YOUR OBJECTIVE: Please return the full listing word for word, leaving out any pictures.

RECORDED DATA:
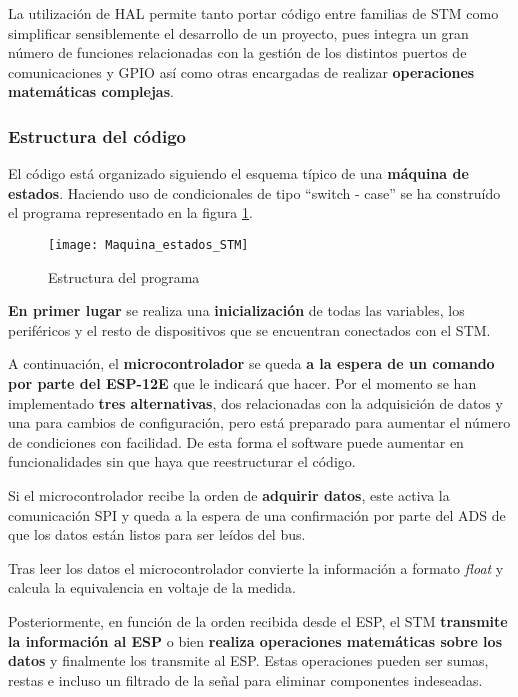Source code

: La utilización de \acrshort{HAL} permite tanto portar código entre familias de STM como simplificar sensiblemente el desarrollo de un proyecto, pues integra un gran número de funciones relacionadas con la gestión de los distintos puertos de comunicaciones y GPIO así como otras encargadas de realizar \textbf{operaciones matemáticas complejas}.

\subsubsection{Estructura del código\label{sec:Software_micro_estados}}

El código está organizado siguiendo el esquema típico de una \textbf{máquina de estados}. Haciendo uso de condicionales de tipo ``switch - case'' se ha construído el programa representado en la figura \ref{fig:Maquina_estados_STM}. 

\begin{figure} [h]
    \centering
    \texttt{[image: Maquina\_estados\_STM]}
    \caption{Estructura del programa}
    \label{fig:Maquina_estados_STM}
\end{figure}

\textbf{En primer lugar} se realiza una \textbf{inicialización} de todas las variables, los periféricos y el resto de dispositivos que se encuentran conectados con el STM.

A continuación, el \textbf{microcontrolador} se queda \textbf{a la espera de un comando por parte del ESP-12E} que le indicará que hacer. Por el momento se han implementado \textbf{tres alternativas}, dos relacionadas con la adquisición de datos y una para cambios de   configuración, pero está preparado para aumentar el número de condiciones con facilidad. De esta forma el software puede aumentar en funcionalidades sin que haya que reestructurar el código.

Si el microcontrolador recibe la orden de \textbf{adquirir datos}, este activa la comunicación SPI y queda a la espera de una confirmación por parte del ADS de que los datos están listos para ser leídos del bus.

Tras leer los datos el microcontrolador convierte la información a formato \textit{float} y calcula la equivalencia en voltaje de la medida. 

Posteriormente, en función de la orden recibida desde el ESP, el STM \textbf{transmite la información al ESP} o bien \textbf{realiza operaciones matemáticas sobre los datos} y finalmente los transmite al ESP. Estas operaciones pueden ser sumas, restas e incluso un filtrado de la señal para eliminar componentes indeseadas.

ANSWER:
Source code

: La utilización de \acrshort{HAL} permite tanto portar código entre familias de STM como simplificar sensiblemente el desarrollo de un proyecto, pues integra un gran número de funciones relacionadas con la gestión de los distintos puertos de comunicaciones y GPIO así como otras encargadas de realizar \textbf{operaciones matemáticas complejas}.

\subsubsection{Estructura del código\label{sec:Software_micro_estados}}

El código está organizado siguiendo el esquema típico de una \textbf{máquina de estados}. Haciendo uso de condicionales de tipo ``switch - case'' se ha construído el programa representado en la figura \ref{fig:Maquina_estados_STM}. 

\begin{figure} [h]
    \centering
    \texttt{[image: Maquina\_estados\_STM]}
    \caption{Estructura del programa}
    \label{fig:Maquina_estados_STM}
\end{figure}

\textbf{En primer lugar} se realiza una \textbf{inicialización} de todas las variables, los periféricos y el resto de dispositivos que se encuentran conectados con el STM.

A continuación, el \textbf{microcontrolador} se queda \textbf{a la espera de un comando por parte del ESP-12E} que le indicará que hacer. Por el momento se han implementado \textbf{tres alternativas}, dos relacionadas con la adquisición de datos y una para cambios de   configuración, pero está preparado para aumentar el número de condiciones con facilidad. De esta forma el software puede aumentar en funcionalidades sin que haya que reestructurar el código.

Si el microcontrolador recibe la orden de \textbf{adquirir datos}, este activa la comunicación SPI y queda a la espera de una confirmación por parte del ADS de que los datos están listos para ser leídos del bus.

Tras leer los datos el microcontrolador convierte la información a formato \textit{float} y calcula la equivalencia en voltaje de la medida. 

Posteriormente, en función de la orden recibida desde el ESP, el STM \textbf{transmite la información al ESP} o bien \textbf{realiza operaciones matemáticas sobre los datos} y finalmente los transmite al ESP. Estas operaciones pueden ser sumas, restas e incluso un filtrado de la señal para eliminar componentes indeseadas.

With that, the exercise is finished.